Filter the records below and copy every line containing the word "mieux".

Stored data
==================================================

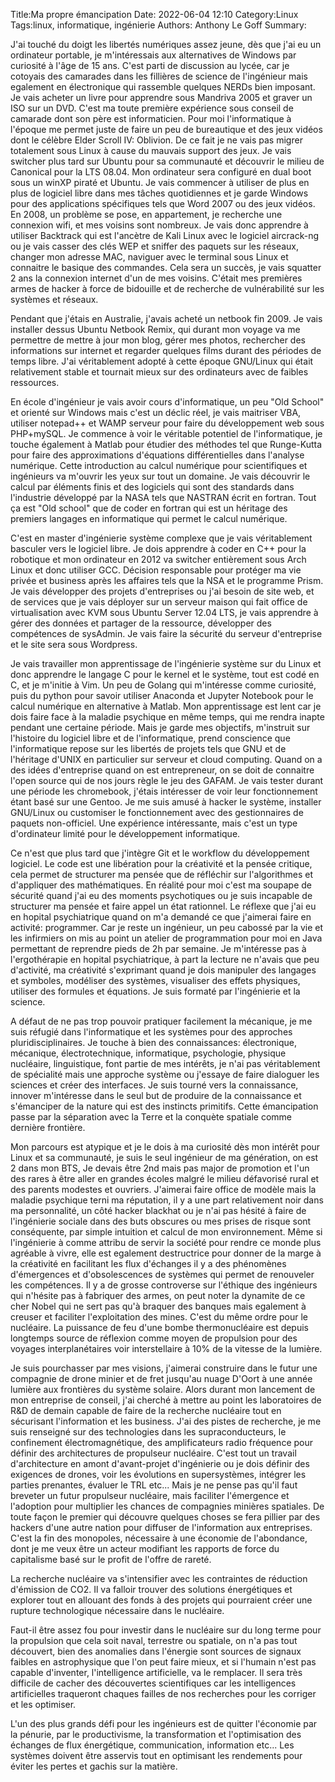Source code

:Title:Ma propre émancipation
Date: 2022-06-04 12:10
Category:Linux
Tags:linux, informatique, ingénierie
Authors: Anthony Le Goff
Summary:

J'ai touché du doigt les libertés numériques assez jeune, dès que j'ai eu un ordinateur portable, je m'intéressais aux alternatives de Windows par curiosité à l'âge de 15 ans. C'est parti de discussion au lycée, car je cotoyais des camarades dans les fillières de science de l'ingénieur mais egalement en électronique qui rassemble quelques NERDs bien imposant. Je vais acheter un livre pour apprendre sous Mandriva 2005 et graver un ISO sur un DVD. C'est ma toute première expérience sous conseil de camarade dont son père est informaticien. Pour moi l'informatique à l'époque me permet juste de faire un peu de bureautique et des jeux vidéos dont le célèbre Elder Scroll IV: Oblivion. De ce fait je ne vais pas migrer totalement sous Linux à cause du mauvais support des jeux. Je vais switcher plus tard sur Ubuntu pour sa communauté et découvrir le milieu de Canonical pour la LTS 08.04. Mon ordinateur sera configuré en dual boot sous un winXP piraté et Ubuntu. Je vais commencer à utiliser de plus en plus de logiciel libre dans mes tâches quotidiennes et je garde Windows pour des applications spécifiques tels que Word 2007 ou des jeux vidéos. En 2008, un problème se pose, en appartement, je recherche une connexion wifi, et mes voisins sont nombreux. Je vais donc apprendre à utiliser Backtrack qui est l'ancètre de Kali Linux avec le logiciel aircrack-ng ou je vais casser des clés WEP et sniffer des paquets sur les réseaux, changer mon adresse MAC, naviguer avec le terminal sous Linux et connaitre le basique des commandes. Cela sera un succès, je vais squatter 2 ans la connexion internet d'un de mes voisins. C'était mes premières armes de hacker à force de bidouille et de recherche de vulnérabilité sur les systèmes et réseaux.  

Pendant que j'étais en Australie, j'avais acheté un netbook fin 2009. Je vais installer dessus Ubuntu Netbook Remix, qui durant mon voyage va me permettre de mettre à jour mon blog, gérer mes photos, rechercher des informations sur internet et regarder quelques films durant des périodes de temps libre. J'ai véritablement adopté à cette époque GNU/Linux qui était relativement stable et tournait mieux sur des ordinateurs avec de faibles ressources.  

En école d'ingénieur je vais avoir cours d'informatique, un peu "Old School" et orienté sur Windows mais c'est un déclic réel, je vais maitriser VBA, utiliser notepad++ et WAMP serveur pour faire du développement web sous PHP+mySQL. Je commence à voir le véritable potentiel de l'informatique, je touche également à Matlab pour étudier des méthodes tel que Runge-Kutta pour faire des approximations d'équations différentielles dans l'analyse numérique. Cette introduction au calcul numérique pour scientifiques et ingénieurs va m'ouvrir les yeux sur tout un domaine. Je vais découvrir le calcul par éléments finis et des logiciels qui sont des standards dans l'industrie développé par la NASA tels que NASTRAN écrit en fortran. Tout ça est "Old school" que de coder en fortran qui est un héritage des premiers langages en informatique qui permet le calcul numérique.  

C'est en master d'ingénierie système complexe que je vais véritablement basculer vers le logiciel libre. Je dois apprendre à coder en C++ pour la robotique et mon ordinateur en 2012 va switcher entièrement sous Arch Linux et donc utiliser GCC. Décision responsable pour protéger ma vie privée et business après les affaires tels que la NSA et le programme Prism. Je vais développer des projets d'entreprises ou j'ai besoin de site web, et de services que je vais déployer sur un serveur maison qui fait office de virtualisation avec KVM sous Ubuntu Server 12.04 LTS, je vais apprendre à gérer des données et partager de la ressource, développer des compétences de sysAdmin. Je vais faire la sécurité du serveur d'entreprise et le site sera sous Wordpress.  

Je vais travailler mon apprentissage de l'ingénierie système sur du Linux et donc apprendre le langage C pour le kernel et le système, tout est codé en C, et je m'initie à Vim. Un peu de Golang qui m'intéresse comme curiosité, puis du python pour savoir utiliser Anaconda et Jupyter Notebook pour le calcul numérique en alternative à Matlab. Mon apprentissage est lent car je dois faire face à la maladie psychique en même temps, qui me rendra inapte pendant une certaine période. Mais je garde mes objectifs, m'instruit sur l'histoire du logiciel libre et de l'informatique, prend conscience que l'informatique repose sur les libertés de projets tels que GNU et de l'héritage d'UNIX en particulier sur serveur et cloud computing. Quand on a des idées d'entreprise quand on est entrepreneur, on se doit de connaitre l'open source qui de nos jours règle le jeu des GAFAM. Je vais tester durant une période les chromebook, j'étais intéresser de voir leur fonctionnement étant basé sur une Gentoo. Je me suis amusé à hacker le système, installer GNU/Linux ou customiser le fonctionnement avec des gestionnaires de paquets non-officiel. Une expérience intéressante, mais c'est un type d'ordinateur limité pour le développement informatique.  

Ce n'est que plus tard que j'intègre Git et le workflow du développement logiciel. Le code est une libération pour la créativité et la pensée critique, cela permet de structurer ma pensée que de réfléchir sur l'algorithmes et d'appliquer des mathématiques. En réalité pour moi c'est ma soupape de sécurité quand j'ai eu des moments psychotiques ou je suis incapable de structurer ma pensée et faire appel un état rationnel. Le réflexe que j'ai eu en hopital psychiatrique quand on m'a demandé ce que j'aimerai faire en activité: programmer. Car je reste un ingénieur, un peu cabossé par la vie et les infirmiers on mis au point un atelier de programmation pour moi en Java permettant de reprendre pieds de 2h par semaine. Je m'intéresse pas à l'ergothérapie en hopital psychiatrique, à part la lecture ne n'avais que peu d'activité, ma créativité s'exprimant quand je dois manipuler des langages et symboles, modéliser des systèmes, visualiser des effets physiques, utiliser des formules et équations. Je suis formaté par l'ingénierie et la science.  

A défaut de ne pas trop pouvoir pratiquer facilement la mécanique, je me suis réfugié dans l'informatique et les systèmes pour des approches pluridisciplinaires. Je touche à bien des connaissances: électronique, mécanique, électrotechnique, informatique, psychologie, physique nucléaire, linguistique, font partie de mes intérêts, je n'ai pas véritablement de spécialité mais une approche système ou j'essaye de faire dialoguer les sciences et créer des interfaces. Je suis tourné vers la connaissance, innover m'intéresse dans le seul but de produire de la connaissance et s'émanciper de la nature qui est des instincts primitifs. Cette émancipation passe par la séparation avec la Terre et la conquète spatiale comme dernière frontière.  

Mon parcours est atypique et je le dois à ma curiosité dès mon intérêt pour Linux et sa communauté, je suis le seul ingénieur de ma génération, on est 2 dans mon BTS, Je devais être 2nd mais pas major de promotion et l'un des rares à être aller en grandes écoles malgré le milieu défavorisé rural et des parents modestes et ouvriers. J'aimerai faire office de modèle mais la maladie psychique terni ma réputation, il y a une part relativement noir dans ma personnalité, un côté hacker blackhat ou je n'ai pas hésité à faire de l'ingénierie sociale dans des buts obscures ou mes prises de risque sont conséquente, par simple intuition et calcul de mon environnement. Même si l'ingénierie à comme attribu de servir la société pour rendre ce monde plus agréable à vivre, elle est egalement destructrice pour donner de la marge à la créativité en facilitant les flux d'échanges il y a des phénomènes d'émergences et d'obsolescences de systèmes qui permet de renouveler les compétences. Il y a de grosse controverse sur l'éthique des ingénieurs qui n'hésite pas à fabriquer des armes, on peut noter la dynamite de ce cher Nobel qui ne sert pas qu'à braquer des banques mais egalement à creuser et faciliter l'exploitation des mines. C'est du même ordre pour le nucléaire. La puissance de feu d'une bombe thermonucléaire est depuis longtemps source de réflexion comme moyen de propulsion pour des voyages interplanétaires voir interstellaire à 10% de la vitesse de la lumière.  

Je suis pourchasser par mes visions, j'aimerai construire dans le futur une compagnie de drone minier et de fret jusqu'au nuage D'Oort à une année lumière aux frontières du système solaire. Alors durant mon lancement de mon entreprise de conseil, j'ai cherché à mettre au point les laboratoires de R&D de demain capable de faire de la recherche nucléaire tout en sécurisant l'information et les business. J'ai des pistes de recherche, je me suis renseigné sur des technologies dans les supraconducteurs, le confinement électromagnétique, des amplificateurs radio fréquence pour définir des architectures de propulseur nucléaire. C'est tout un travail d'architecture en amont d'avant-projet d'ingénierie ou je dois définir des exigences de drones, voir les évolutions en supersystèmes, intégrer les parties prenantes, évaluer le TRL etc... Mais je ne pense pas qu'il faut breveter un futur propulseur nucléaire, mais faciliter l'émergence et l'adoption pour multiplier les chances de compagnies minières spatiales. De toute façon le premier qui découvre quelques choses se fera pillier par des hackers d'une autre nation pour diffuser de l'information aux entreprises. C'est la fin des monopoles, nécessaire à une économie de l'abondance, dont je me veux être un acteur modifiant les rapports de force du capitalisme basé sur le profit de l'offre de rareté.  

La recherche nucléaire va s'intensifier avec les contraintes de réduction d'émission de CO2. Il va falloir trouver des solutions énergétiques et explorer tout en allouant des fonds à des projets qui pourraient créer une rupture technologique nécessaire dans le nucléaire.  

Faut-il être assez fou pour investir dans le nucléaire sur du long terme pour la propulsion que cela soit naval, terrestre ou spatiale, on n'a pas tout découvert, bien des anomalies dans l'énergie sont sources de signaux faibles en astrophysique que l'on peut faire mieux, et si l'humain n'est pas capable d'inventer, l'intelligence artificielle, va le remplacer. Il sera très difficile de cacher des découvertes scientifiques car les intelligences artificielles traqueront chaques failles de nos recherches pour les corriger et les optimiser.  

L'un des plus grands défi pour les ingénieurs est de quitter l'économie par la pénurie, par le productivisme, la transformation et l'optimisation des échanges de flux énergétique, communication, information etc... Les systèmes doivent être asservis tout en optimisant les rendements pour éviter les pertes et gachis sur la matière.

==================================================

→ ANSWER SECTION
Pendant que j'étais en Australie, j'avais acheté un netbook fin 2009. Je vais installer dessus Ubuntu Netbook Remix, qui durant mon voyage va me permettre de mettre à jour mon blog, gérer mes photos, rechercher des informations sur internet et regarder quelques films durant des périodes de temps libre. J'ai véritablement adopté à cette époque GNU/Linux qui était relativement stable et tournait mieux sur des ordinateurs avec de faibles ressources.  
Faut-il être assez fou pour investir dans le nucléaire sur du long terme pour la propulsion que cela soit naval, terrestre ou spatiale, on n'a pas tout découvert, bien des anomalies dans l'énergie sont sources de signaux faibles en astrophysique que l'on peut faire mieux, et si l'humain n'est pas capable d'inventer, l'intelligence artificielle, va le remplacer. Il sera très difficile de cacher des découvertes scientifiques car les intelligences artificielles traqueront chaques failles de nos recherches pour les corriger et les optimiser.  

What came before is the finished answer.